Onethousand day-old female breeder chicks were placed in 4 pens with 250 birds each receiving 2 dietary treatments with 2 pens each treatment in a litter floored light proof pullet house. Male chicks were reared separately. Control pullets received a diet with 0.35%AP added inorganic phosphorus. Phytase treated pullets received a diet with 0.25%AP, supplemented with 300 U/kg phytase. At 22 weeks of age, 800 pullets were allocated to 8 pens in a curtain sided, slat litter breeder house. There were 100 hens per pen. Four pens each received either a control diet containing 0.3%AP without phytase or a phytase diet containing 0.1%AP supplemented with 300U/kg phytase. In the first 22 weeks, there was no significant difference in mortality, body weight or weight uniformity between control and phytase treatment groups. Every 4 weeks, 40 birds from each treatment were measured for shank and keel length and 4 birds from each treatment were killed for measurement of digestive tract length including large intestine & ceca, small intestine, pancreas and gizzard. Blood samples were taken from 40 hens in each treatment to determination of plasma total protein, calcium and phosphorous. Litter samples were taken for determination of litter phosphorus.
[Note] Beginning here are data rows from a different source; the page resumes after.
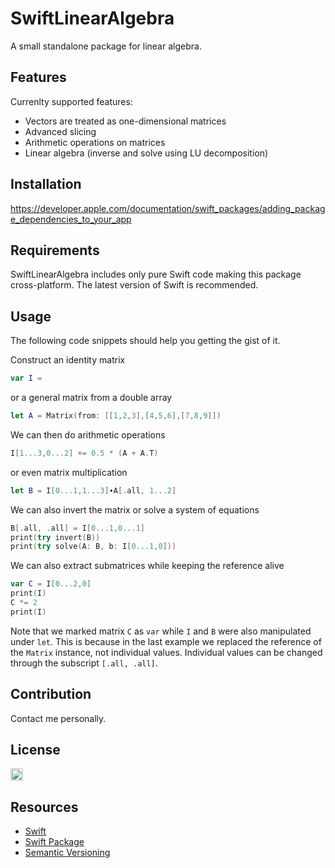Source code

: # SwiftLinearAlgebra

A small standalone package for linear algebra.

## Features

Currenlty supported features:
- Vectors are treated as one-dimensional matrices
- Advanced slicing
- Arithmetic operations on matrices
- Linear algebra (inverse and solve using LU decomposition)

## Installation

https://developer.apple.com/documentation/swift_packages/adding_package_dependencies_to_your_app

## Requirements

SwiftLinearAlgebra includes only pure Swift code making this package cross-platform. The latest version of Swift is recommended.

## Usage

The following code snippets should help you getting the gist of it.

Construct an identity matrix
```swift
var I = 
```
or a general matrix from a double array
```swift
let A = Matrix(from: [[1,2,3],[4,5,6],[7,8,9]])
```
We can then do arithmetic operations
```swift
I[1...3,0...2] += 0.5 * (A + A.T)
```
or even matrix multiplication
```swift
let B = I[0...1,1...3]∙A[.all, 1...2]
```
We can also invert the matrix or solve a system of equations
```swift
B[.all, .all] = I[0...1,0...1]
print(try invert(B))
print(try solve(A: B, b: I[0...1,0]))
```
We can also extract submatrices while keeping the reference alive
```swift
var C = I[0...2,0]
print(I)
C *= 2
print(I)
```
Note that we marked matrix `C` as `var` while `I` and `B` were also manipulated under `let`. This is because in the last example we replaced the reference of the `Matrix` instance, not individual values. Individual values can be changed through the subscript `[.all, .all]`.

## Contribution

Contact me personally.

## License

[<img src="https://github.com/tomecj/SwiftLinearAlgebra/blob/master/Resources/1280px-MIT_logo.png" alt="drawing" height="20"/>](https://github.com/tomecj/SwiftLinearAlgebra/blob/master/LICENSE)

## Resources

- [Swift](https://developer.apple.com/documentation/swift)
- [Swift Package](https://developer.apple.com/documentation/xcode/creating_a_standalone_swift_package_with_xcode)
- [Semantic Versioning](https://stackoverflow.com/questions/37814286/how-to-manage-the-version-number-in-git)
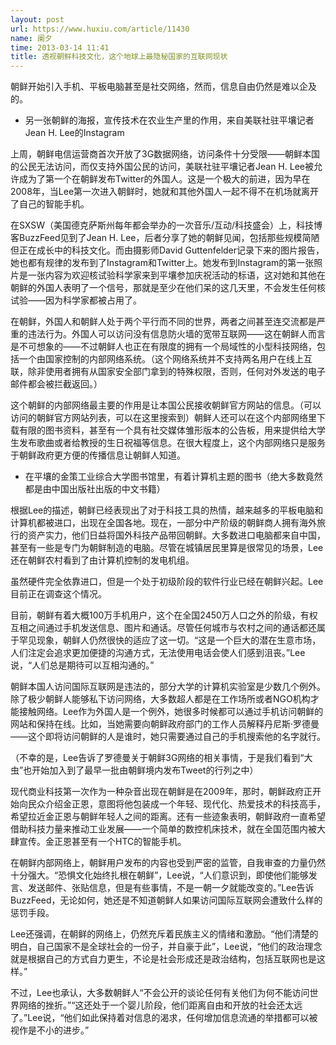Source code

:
 ```yaml
---
layout: post
url: https://www.huxiu.com/article/11430
name: 阑夕
time: 2013-03-14 11:41
title: 透视朝鲜科技文化，这个地球上最隐秘国家的互联网现状
---
```

朝鲜开始引入手机、平板电脑甚至是社交网络，然而，信息自由仍然是难以企及的。

* 另一张朝鲜的海报，宣传技术在农业生产里的作用，来自美联社驻平壤记者Jean H. Lee的Instagram

上周，朝鲜电信运营商首次开放了3G数据网络，访问条件十分受限——朝鲜本国的公民无法访问，而仅支持外国公民的访问，美联社驻平壤记者Jean H. Lee被允许成为了第一个在朝鲜发布Twitter的外国人。这是一个极大的前进，因为早在2008年，当Lee第一次进入朝鲜时，她就和其他外国人一起不得不在机场就离开了自己的智能手机。

在SXSW（美国德克萨斯州每年都会举办的一次音乐/互动/科技盛会）上，科技博客BuzzFeed见到了Jean H. Lee，后者分享了她的朝鲜见闻，包括那些规模简陋但正在成长中的科技文化。而由摄影师David Guttenfelder记录下来的图片报告，她也都有规律的发布到了Instagram和Twitter上。她发布到Instagram的第一张照片是一张内容为欢迎核试验科学家来到平壤参加庆祝活动的标语，这对她和其他在朝鲜的外国人表明了一个信号，那就是至少在他们呆的这几天里，不会发生任何核试验——因为科学家都被占用了。

在朝鲜，外国人和朝鲜人处于两个平行而不同的世界，两者之间甚至连交流都是严重的违法行为。外国人可以访问没有信息防火墙的宽带互联网——这在朝鲜人而言是不可想象的——不过朝鲜人也正在有限度的拥有一个局域性的小型科技网络，包括一个由国家控制的内部网络系统。（这个网络系统并不支持两名用户在线上互联，除非使用者拥有从国家安全部门拿到的特殊权限，否则，任何对外发送的电子邮件都会被拦截返回。）

这个朝鲜的内部网络最主要的作用是让本国公民接收朝鲜官方网站的信息。（可以访问的朝鲜官方网站列表，可以在这里搜索到）朝鲜人还可以在这个内部网络里下载有限的图书资料，甚至有一个具有社交媒体雏形版本的公告板，用来提供给大学生发布歌曲或者给教授的生日祝福等信息。在很大程度上，这个内部网络只是服务于朝鲜政府更方便的传播信息让朝鲜人知道。

* 在平壤的金策工业综合大学图书馆里，有着计算机主题的图书（绝大多数竟然都是由中国出版社出版的中文书籍）

根据Lee的描述，朝鲜已经表现出了对于科技工具的热情，越来越多的平板电脑和计算机都被进口，出现在全国各地。现在，一部分中产阶级的朝鲜商人拥有海外旅行的资产实力，他们日益将国外科技产品带回朝鲜。大多数进口电脑都来自中国，甚至有一些是专门为朝鲜制造的电脑。尽管在城镇居民里算是很常见的场景，Lee还在朝鲜农村看到了由计算机控制的发电机组。

虽然硬件完全依靠进口，但是一个处于初级阶段的软件行业已经在朝鲜兴起。Lee目前正在调查这个情况。

目前，朝鲜有着大概100万手机用户，这个在全国2450万人口之外的阶级，有权互相之间通过手机发送信息、图片和通话。尽管任何城市与农村之间的通话都还属于罕见现象，朝鲜人仍然很快的适应了这一切。“这是一个巨大的潜在生意市场，人们注定会追求更加便捷的沟通方式，无法使用电话会使人们感到沮丧。”Lee说，“人们总是期待可以互相沟通的。”

朝鲜本国人访问国际互联网是违法的，部分大学的计算机实验室是少数几个例外。除了极少朝鲜人能够私下访问网络，大多数超人都是在工作场所或者NGO机构才能接触网络。Lee作为外国人是一个例外，她很多时候都可以通过手机访问朝鲜的网站和保持在线。比如，当她需要向朝鲜政府部门的工作人员解释丹尼斯·罗德曼——这个即将访问朝鲜的人是谁时，她只需要通过自己的手机搜索他的名字就行。

（不幸的是，Lee告诉了罗德曼关于朝鲜3G网络的相关事情，于是我们看到“大虫”也开始加入到了最早一批由朝鲜境内发布Tweet的行列之中）

现代商业科技第一次作为一种杂音出现在朝鲜是在2009年，那时，朝鲜政府正开始向民众介绍金正恩，意图将他包装成一个年轻、现代化、热爱技术的科技高手，希望拉近金正恩与朝鲜年轻人之间的距离。还有一些迹象表明，朝鲜政府一直希望借助科技力量来推动工业发展——一个简单的数控机床技术，就在全国范围内被大肆宣传。金正恩甚至有一个HTC的智能手机。

在朝鲜内部网络上，朝鲜用户发布的内容也受到严密的监管，自我审查的力量仍然十分强大。“恐惧文化始终扎根在朝鲜”，Lee说，“人们意识到，即使他们能够发言、发送邮件、张贴信息，但是有些事情，不是一朝一夕就能改变的。”Lee告诉BuzzFeed，无论如何，她还是不知道朝鲜人如果访问国际互联网会遭致什么样的惩罚手段。

Lee还强调，在朝鲜的网络上，仍然充斥着民族主义的情绪和激励。“他们清楚的明白，自己国家不是全球社会的一份子，并自豪于此”，Lee说，“他们的政治理念就是根据自己的方式自力更生，不论是社会形成还是政治结构，包括互联网也是这样。”

不过，Lee也承认，大多数朝鲜人“不会公开的谈论任何有关他们为何不能访问世界网络的挫折。”“这还处于一个婴儿阶段，他们距离自由和开放的社会还太远了。”Lee说，“他们如此保持着对信息的渴求，任何增加信息流通的举措都可以被视作是不小的进步。”

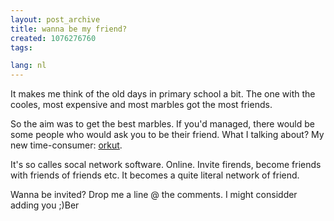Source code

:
 ```yaml
---
layout: post_archive
title: wanna be my friend?
created: 1076276760
tags:

lang: nl
---
```

It makes me think of the old days in primary school a bit. The one with the cooles, most expensive and most marbles got the most friends.

So the aim was to get the best marbles. If you'd managed, there would be some people who would ask you to be their friend. What I talking about? My new time-consumer: [orkut](http://www.orkut.com).

It's so calles socal network software. Online. Invite firends, become friends with friends of friends etc. It becomes a quite literal network of friend.

Wanna be invited? Drop me a line @ the comments. I might considder adding you ;)Ber
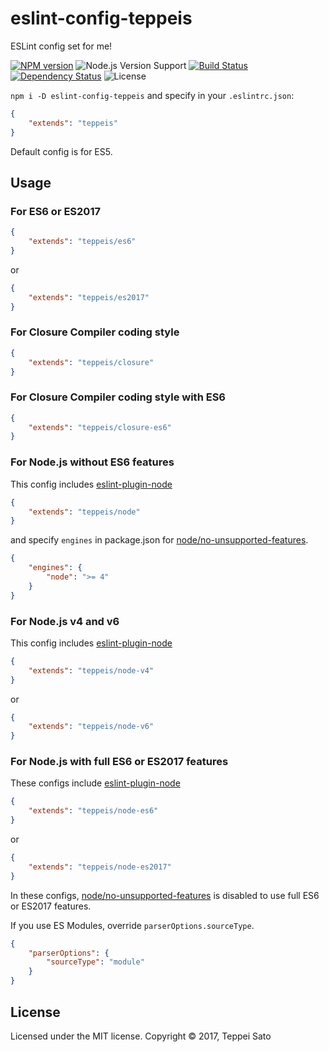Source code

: eslint-config-teppeis
====

ESLint config set for me!

[![NPM version][npm-image]][npm-url]
![Node.js Version Support][node-version]
[![Build Status][travis-image]][travis-url]
[![Dependency Status][deps-image]][deps-url]
![License][license]

`npm i -D eslint-config-teppeis` and specify in your `.eslintrc.json`:

```json
{
    "extends": "teppeis"
}
```

Default config is for ES5.

## Usage

### For ES6 or ES2017

```json
{
    "extends": "teppeis/es6"
}
```

or

```json
{
    "extends": "teppeis/es2017"
}
```

### For Closure Compiler coding style

```json
{
    "extends": "teppeis/closure"
}
```

### For Closure Compiler coding style with ES6

```json
{
    "extends": "teppeis/closure-es6"
}
```

### For Node.js without ES6 features

This config includes [eslint-plugin-node](https://www.npmjs.com/package/eslint-plugin-node)

```json
{
    "extends": "teppeis/node"
}
```

and specify `engines` in package.json for [node/no-unsupported-features](https://github.com/mysticatea/eslint-plugin-node/blob/master/docs/rules/no-unsupported-features.md).

```json
{
    "engines": {
        "node": ">= 4"
    }
}
```

### For Node.js v4 and v6

This config includes [eslint-plugin-node](https://www.npmjs.com/package/eslint-plugin-node)

```json
{
    "extends": "teppeis/node-v4"
}
```

or

```json
{
    "extends": "teppeis/node-v6"
}
```

### For Node.js with full ES6 or ES2017 features

These configs include [eslint-plugin-node](https://www.npmjs.com/package/eslint-plugin-node)

```json
{
    "extends": "teppeis/node-es6"
}
```

or

```json
{
    "extends": "teppeis/node-es2017"
}
```

In these configs, [node/no-unsupported-features](https://github.com/mysticatea/eslint-plugin-node/blob/master/docs/rules/no-unsupported-features.md) is disabled to use full ES6 or ES2017 features.

If you use ES Modules, override `parserOptions.sourceType`.

```json
{
    "parserOptions": {
        "sourceType": "module"
    }
}
```

## License

Licensed under the MIT license.
Copyright © 2017, Teppei Sato

[npm-image]: https://img.shields.io/npm/v/eslint-config-teppeis.svg
[npm-url]: https://npmjs.org/package/eslint-config-teppeis
[npm-downloads-image]: https://img.shields.io/npm/dm/eslint-config-teppeis.svg
[travis-image]: https://img.shields.io/travis/teppeis/eslint-config-teppeis/master.svg
[travis-url]: https://travis-ci.org/teppeis/eslint-config-teppeis
[deps-image]: https://img.shields.io/david/teppeis/eslint-config-teppeis.svg
[deps-url]: https://david-dm.org/teppeis/eslint-config-teppeis
[node-version]: https://img.shields.io/badge/Node.js%20support-v4,v6,v8-brightgreen.svg
[coverage-image]: https://img.shields.io/coveralls/teppeis/eslint-config-teppeis/master.svg
[coverage-url]: https://coveralls.io/github/teppeis/eslint-config-teppeis?branch=master
[license]: https://img.shields.io/npm/l/eslint-config-teppeis.svg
The nutritional value of de-germed, de-hulled corn for pigs and its impact on the gastrointestinal tract and nutrient excretion
Moeser et al. (J Animal Science 43, 10) from North Carolina State University designed three experiments to assess the feeding value and potential environmental benefits of feeding de-germed, de-hulled corn, a low fibre by-product originating from the corn dry milling process, to pigs. To South Africans this product is know as mealie meal.
Twelve 27-kg (SE = 0.8) barrows were used in Exp. 1 to measure the apparent faecal digestibility of DM, GE and N of de-germed, de-hulled corn compared with corn grain. Two diets were formulated to contain either 96.4% of de-germed, de-hulled corn or corn grain plus supplemental vitamins and minerals. Digestibility of DM, GE, and N was greater in de-germed, de-hulled corn (96.2, 96.0, and 93.6%, respectively) compared with corn grain (89.0, 89.0, and 78.4%, respectively) (P < 0.01). Overall, a 67 and 29% reduction in DM and N excretion, respectively, was observed.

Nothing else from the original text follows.